Esos actos exceden a la irresponsabilidad y se codean con un ferviente egoísmo que carece de cualquier empatía. Los médicos que al inicio de la pandemia fueron aplaudidos, hoy son considerados un recurso descartable por parte de Juntos por el Cambio. La misma Patricia Bullrich, presidenta del partido, anunció estar contagiada de coronavirus luego de participar de una manifestación en el mes de agosto. De igual modo, este discurso nefasto provocó el fallecimiento de un propio integrante del partido que promovía el incumplimiento de las medidas preventivas.

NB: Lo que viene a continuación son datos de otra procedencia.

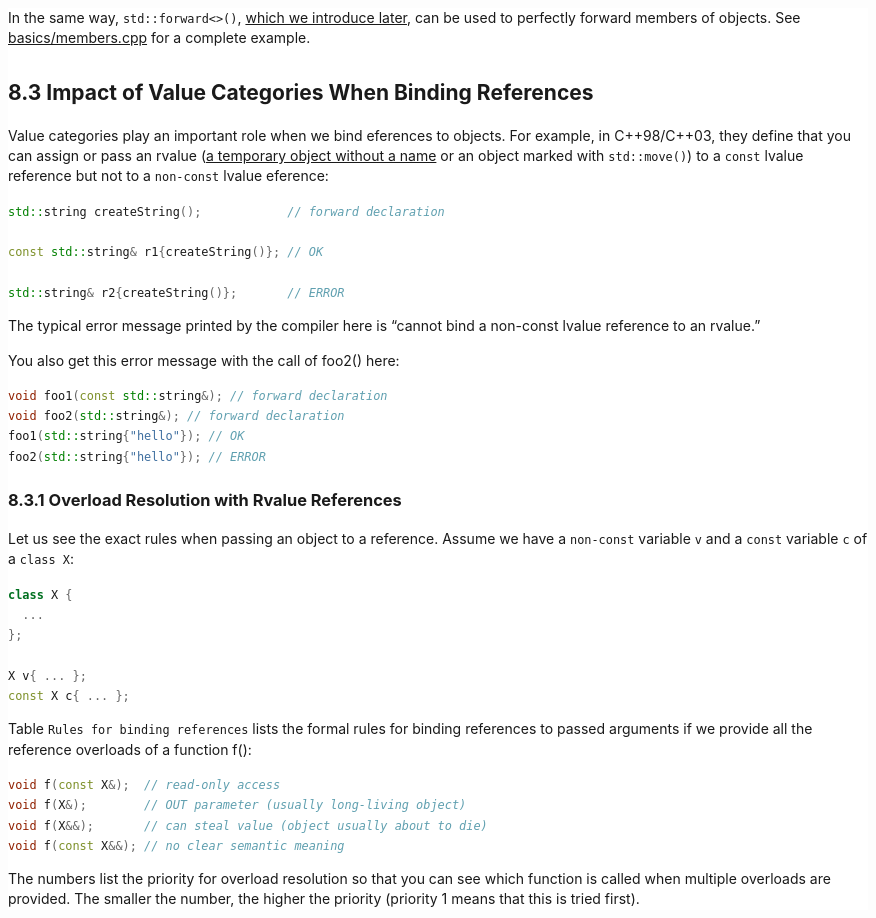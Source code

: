 In the same way, `std::forward<>()`, [which we introduce later](), can be used to perfectly forward members of objects. See [basics/members.cpp](basics/members.cpp) for a complete example.

## 8.3 Impact of Value Categories When Binding References

Value categories play an important role when we bind eferences to objects. For example, in C++98/C++03, they define that you can assign or pass an rvalue (<u>a temporary object without a name</u> or an object marked with `std::move()`) to a `const` lvalue reference but not to a `non-const` lvalue eference:

```c++
std::string createString();            // forward declaration

const std::string& r1{createString()}; // OK

std::string& r2{createString()};       // ERROR
```

The typical error message printed by the compiler here is “cannot bind a non-const lvalue reference to an rvalue.”

You also get this error message with the call of foo2() here:

```c++
void foo1(const std::string&); // forward declaration
void foo2(std::string&); // forward declaration
foo1(std::string{"hello"}); // OK
foo2(std::string{"hello"}); // ERROR
```

### 8.3.1 Overload Resolution with Rvalue References

Let us see the exact rules when passing an object to a reference. Assume we have a `non-const` variable `v` and a `const` variable `c` of a `class X`:

```c++
class X {
  ...
};

X v{ ... };
const X c{ ... };
```

Table `Rules for binding references` lists the formal rules for binding references to passed arguments if we provide all the reference overloads of a function f():

```c++
void f(const X&);  // read-only access
void f(X&);        // OUT parameter (usually long-living object)
void f(X&&);       // can steal value (object usually about to die)
void f(const X&&); // no clear semantic meaning
```

The numbers list the priority for overload resolution so that you can see which function is called when multiple overloads are provided. The smaller the number, the higher the priority (priority 1 means that this is tried first).
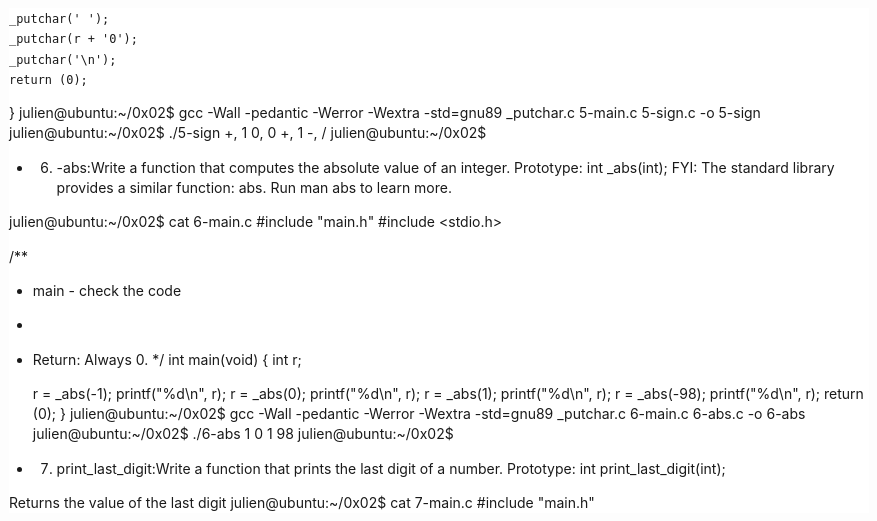    _putchar(' ');
    _putchar(r + '0');
    _putchar('\n');
    return (0);
}
julien@ubuntu:~/0x02$ gcc -Wall -pedantic -Werror -Wextra -std=gnu89 _putchar.c 5-main.c 5-sign.c -o 5-sign
julien@ubuntu:~/0x02$ ./5-sign 
+, 1
0, 0
+, 1
-, /
julien@ubuntu:~/0x02$ 
- 6. -abs:Write a function that computes the absolute value of an integer.
Prototype: int _abs(int); FYI: The standard library provides a similar function: abs. Run man abs to learn more.

julien@ubuntu:~/0x02$ cat 6-main.c
#include "main.h"
#include <stdio.h>

/**
 * main - check the code
 *
 * Return: Always 0.
 */
int main(void)
{
    int r;

    r = _abs(-1);
    printf("%d\n", r);
    r = _abs(0);
    printf("%d\n", r);
    r = _abs(1);
    printf("%d\n", r);
    r = _abs(-98);
    printf("%d\n", r);
    return (0);
}
julien@ubuntu:~/0x02$ gcc -Wall -pedantic -Werror -Wextra -std=gnu89 _putchar.c 6-main.c 6-abs.c -o 6-abs
julien@ubuntu:~/0x02$ ./6-abs 
1
0
1
98
julien@ubuntu:~/0x02$
- 7. print_last_digit:Write a function that prints the last digit of a number.
Prototype: int print_last_digit(int);

Returns the value of the last digit julien@ubuntu:~/0x02$ cat 7-main.c #include "main.h"

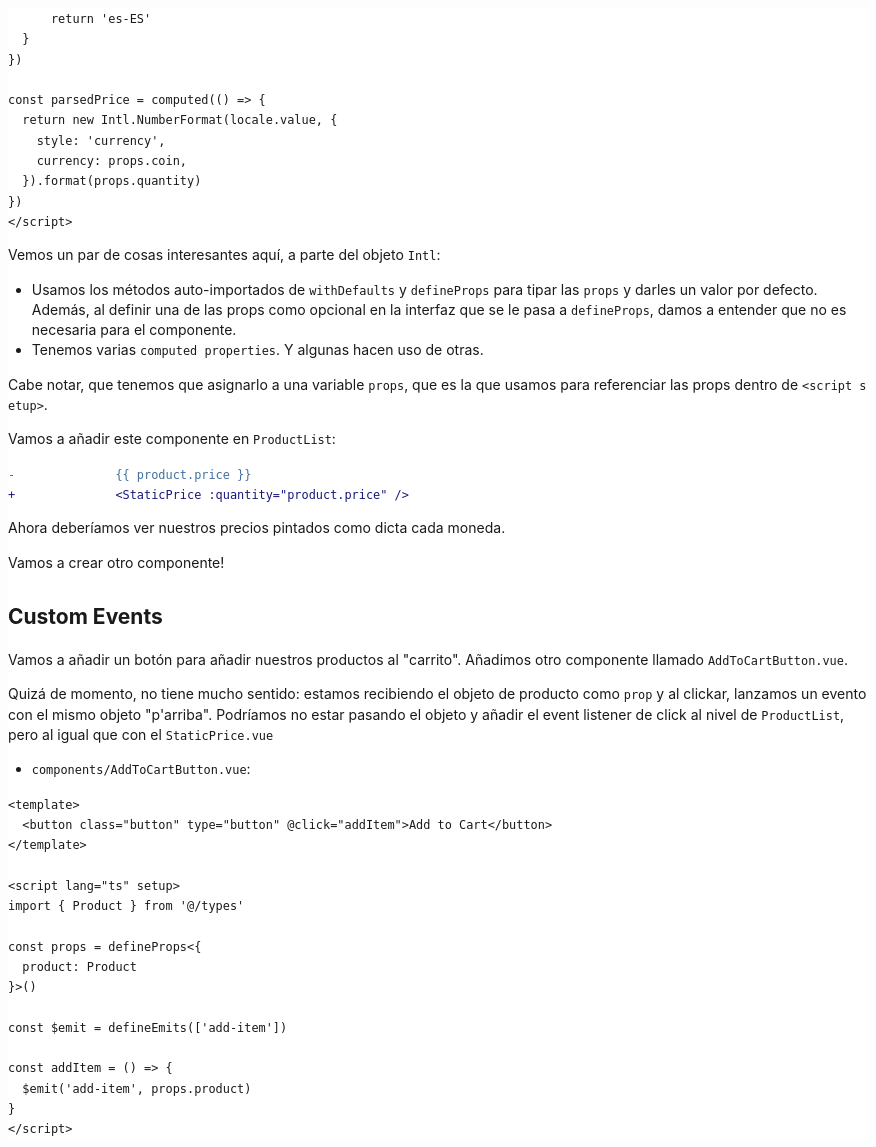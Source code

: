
 ```vue
      return 'es-ES'
  }
})

const parsedPrice = computed(() => {
  return new Intl.NumberFormat(locale.value, {
    style: 'currency',
    currency: props.coin,
  }).format(props.quantity)
})
</script>
```

Vemos un par de cosas interesantes aquí, a parte del objeto `Intl`:

- Usamos los métodos auto-importados de `withDefaults` y `defineProps` para tipar las `props` y darles un valor por defecto. Además, al definir una de las props como opcional en la interfaz que se le pasa a `defineProps`, damos a entender que no es necesaria para el componente.
- Tenemos varias `computed properties`. Y algunas hacen uso de otras.

Cabe notar, que tenemos que asignarlo a una variable `props`, que es la que usamos para referenciar las props dentro de `<script setup>`.

Vamos a añadir este componente en `ProductList`:

```diff
-              {{ product.price }}
+              <StaticPrice :quantity="product.price" />
```

Ahora deberíamos ver nuestros precios pintados como dicta cada moneda.

Vamos a crear otro componente!

## Custom Events

Vamos a añadir un botón para añadir nuestros productos al "carrito". Añadimos otro componente llamado `AddToCartButton.vue`.

Quizá de momento, no tiene mucho sentido: estamos recibiendo el objeto de producto como `prop` y al clickar, lanzamos un evento con el mismo objeto "p'arriba". Podríamos no estar pasando el objeto y añadir el event listener de click al nivel de `ProductList`, pero al igual que con el `StaticPrice.vue`

- `components/AddToCartButton.vue`:

```vue
<template>
  <button class="button" type="button" @click="addItem">Add to Cart</button>
</template>

<script lang="ts" setup>
import { Product } from '@/types'

const props = defineProps<{
  product: Product
}>()

const $emit = defineEmits(['add-item'])

const addItem = () => {
  $emit('add-item', props.product)
}
</script>
```
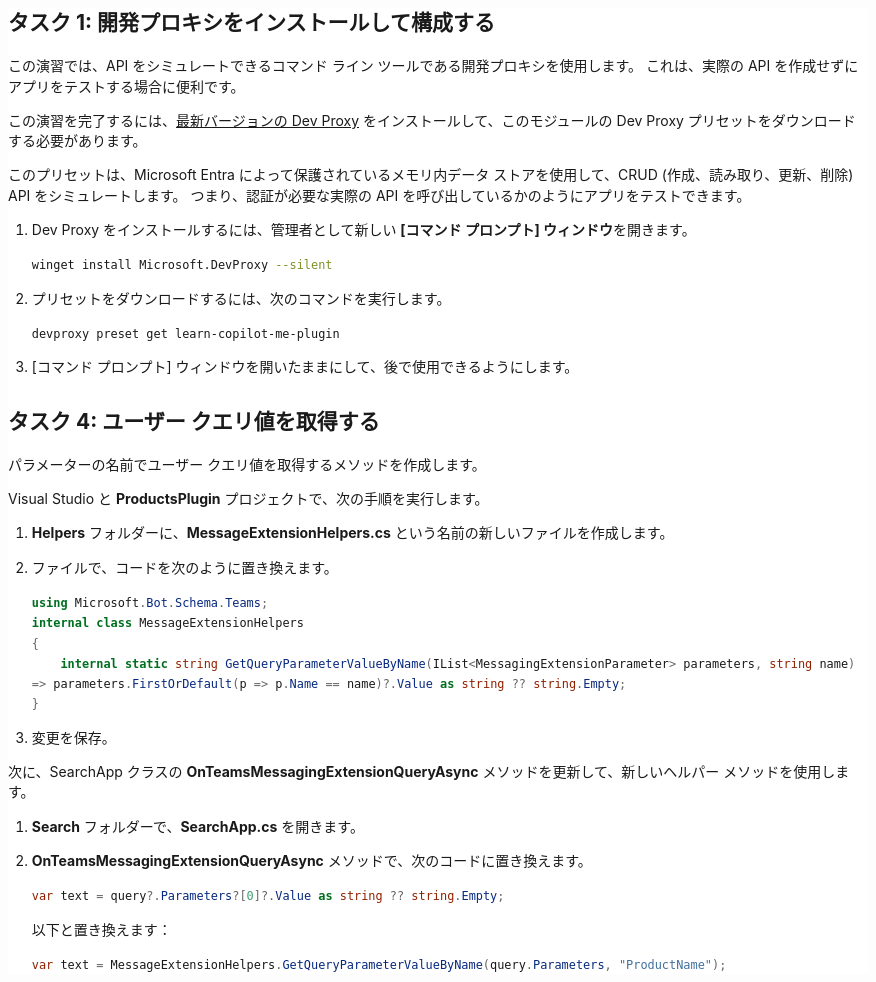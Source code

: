 ## タスク 1: 開発プロキシをインストールして構成する

この演習では、API をシミュレートできるコマンド ライン ツールである開発プロキシを使用します。 これは、実際の API を作成せずにアプリをテストする場合に便利です。

この演習を完了するには、[最新バージョンの Dev Proxy](/microsoft-cloud/dev/dev-proxy/get-started) をインストールして、このモジュールの Dev Proxy プリセットをダウンロードする必要があります。

このプリセットは、Microsoft Entra によって保護されているメモリ内データ ストアを使用して、CRUD (作成、読み取り、更新、削除) API をシミュレートします。 つまり、認証が必要な実際の API を呼び出しているかのようにアプリをテストできます。

1. Dev Proxy をインストールするには、管理者として新しい **[コマンド プロンプト] ウィンドウ**を開きます。

    ```bash
    winget install Microsoft.DevProxy --silent
    ```

1. プリセットをダウンロードするには、次のコマンドを実行します。

    ```bash
    devproxy preset get learn-copilot-me-plugin
    ```

1. [コマンド プロンプト] ウィンドウを開いたままにして、後で使用できるようにします。

## タスク 4: ユーザー クエリ値を取得する

パラメーターの名前でユーザー クエリ値を取得するメソッドを作成します。

Visual Studio と **ProductsPlugin** プロジェクトで、次の手順を実行します。

1. **Helpers** フォルダーに、**MessageExtensionHelpers.cs** という名前の新しいファイルを作成します。

1. ファイルで、コードを次のように置き換えます。

   ```csharp
   using Microsoft.Bot.Schema.Teams;
   internal class MessageExtensionHelpers
   {
       internal static string GetQueryParameterValueByName(IList<MessagingExtensionParameter> parameters, string name) => parameters.FirstOrDefault(p => p.Name == name)?.Value as string ?? string.Empty;
   }
   ```

1. 変更を保存。

次に、SearchApp クラスの **OnTeamsMessagingExtensionQueryAsync** メソッドを更新して、新しいヘルパー メソッドを使用します。

1. **Search** フォルダーで、**SearchApp.cs** を開きます。

1. **OnTeamsMessagingExtensionQueryAsync** メソッドで、次のコードに置き換えます。

   ```csharp
   var text = query?.Parameters?[0]?.Value as string ?? string.Empty;
   ```

   以下と置き換えます：

   ```csharp
   var text = MessageExtensionHelpers.GetQueryParameterValueByName(query.Parameters, "ProductName");
   ```
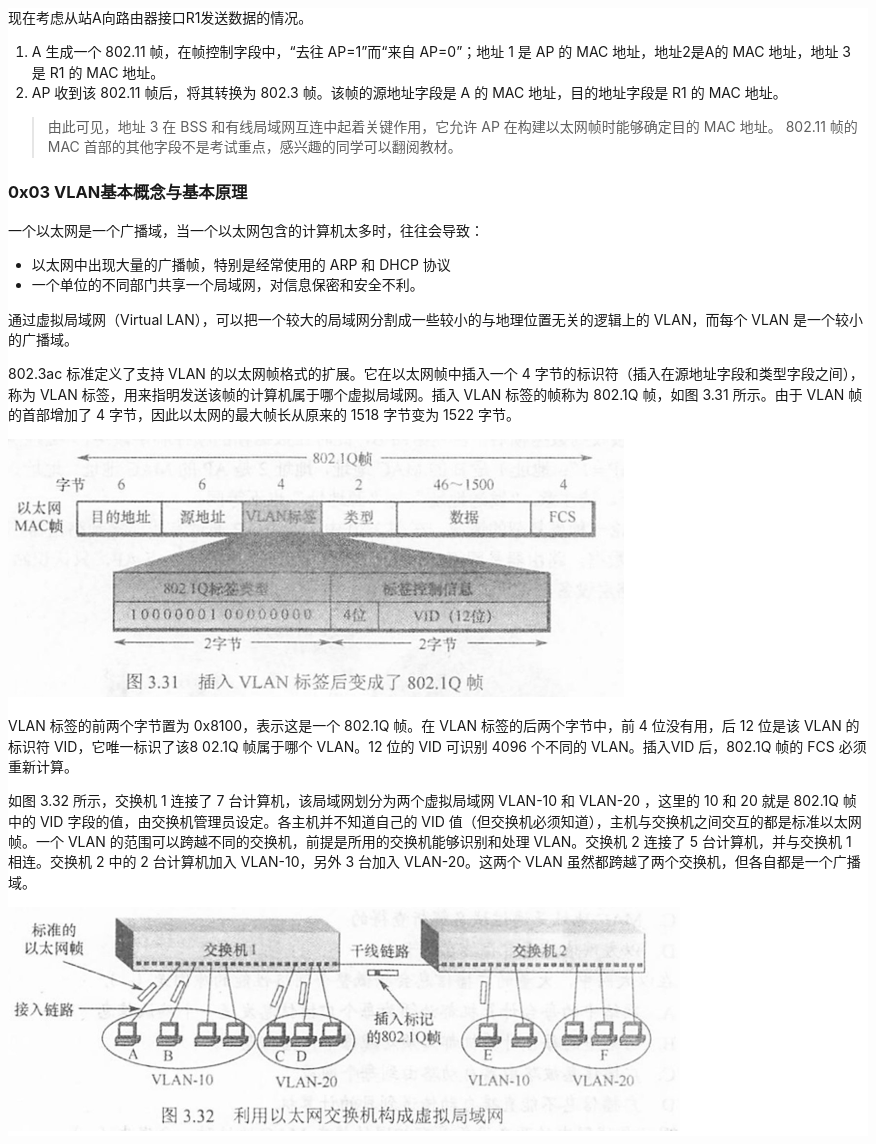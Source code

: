现在考虑从站A向路由器接口R1发送数据的情况。

1. A 生成一个 802.11 帧，在帧控制字段中，“去往 AP=1”而“来自 AP=0”；地址 1 是 AP 的 MAC 地址，地址2是A的 MAC 地址，地址 3 是 R1 的 MAC 地址。
2. AP 收到该 802.11 帧后，将其转换为 802.3 帧。该帧的源地址字段是 A 的 MAC 地址，目的地址字段是 R1 的 MAC 地址。

>由此可见，地址 3 在 BSS 和有线局域网互连中起着关键作用，它允许 AP 在构建以太网帧时能够确定目的 MAC 地址。
>802.11 帧的 MAC 首部的其他字段不是考试重点，感兴趣的同学可以翻阅教材。



### 0x03 VLAN基本概念与基本原理

一个以太网是一个广播域，当一个以太网包含的计算机太多时，往往会导致：

- 以太网中出现大量的广播帧，特别是经常使用的 ARP 和 DHCP 协议
- 一个单位的不同部门共享一个局域网，对信息保密和安全不利。

通过虚拟局域网（Virtual LAN），可以把一个较大的局域网分割成一些较小的与地理位置无关的逻辑上的 VLAN，而每个 VLAN 是一个较小的广播域。

802.3ac 标准定义了支持 VLAN 的以太网帧格式的扩展。它在以太网帧中插入一个 4 字节的标识符（插入在源地址字段和类型字段之间），称为 VLAN 标签，用来指明发送该帧的计算机属于哪个虚拟局域网。插入 VLAN 标签的帧称为 802.1Q 帧，如图 3.31 所示。由于 VLAN 帧的首部增加了 4 字节，因此以太网的最大帧长从原来的 1518 字节变为 1522 字节。

![31](.\image\408_network\3-31.png)

VLAN 标签的前两个字节置为 0x8100，表示这是一个 802.1Q 帧。在 VLAN 标签的后两个字节中，前 4 位没有用，后 12 位是该 VLAN 的标识符 VID，它唯一标识了该8 02.1Q 帧属于哪个 VLAN。12 位的 VID 可识别 4096 个不同的 VLAN。插入VID 后，802.1Q 帧的 FCS 必须重新计算。

如图 3.32 所示，交换机 1 连接了 7 台计算机，该局域网划分为两个虚拟局域网 VLAN-10 和 VLAN-20 ，这里的 10 和 20 就是 802.1Q 帧中的 VID 字段的值，由交换机管理员设定。各主机并不知道自己的 VID 值（但交换机必须知道），主机与交换机之间交互的都是标准以太网帧。一个 VLAN 的范围可以跨越不同的交换机，前提是所用的交换机能够识别和处理 VLAN。交换机 2 连接了 5 台计算机，并与交换机 1 相连。交换机 2 中的 2 台计算机加入 VLAN-10，另外 3 台加入 VLAN-20。这两个 VLAN 虽然都跨越了两个交换机，但各自都是一个广播域。

![32](.\image\408_network\3-32.png)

La palabra de Martí nos enseña que a lo largo de la historia existen sujetos que desde el odio solo apuntan a deshacer lo construido, a ignorar la cohesión social y a anular todo tipo de coherencia. Este gesto desconsiderado no es menor, pues la complicidad de los especuladores tiene graves consecuencias. En el momento donde atravesamos la máxima expresión de una crisis sanitaria bestial, el odio nos cuesta vidas. “Nadie se salva solo, nadie salva a nadie, todos nos salvamos en comunidad”, afirmó el pedagogo y alfabetizador brasileño, Paulo Freire. Quizás, si continuamos en esta vorágine egoísta, la verdad sea irreparable y no logremos darle la razón.

*Estudiante de la Universidad Nacional de Córdoba, Argentina, cumpliendo intercambio académico en la Facultad de Letras y Comunicación de la Universidad de Colima.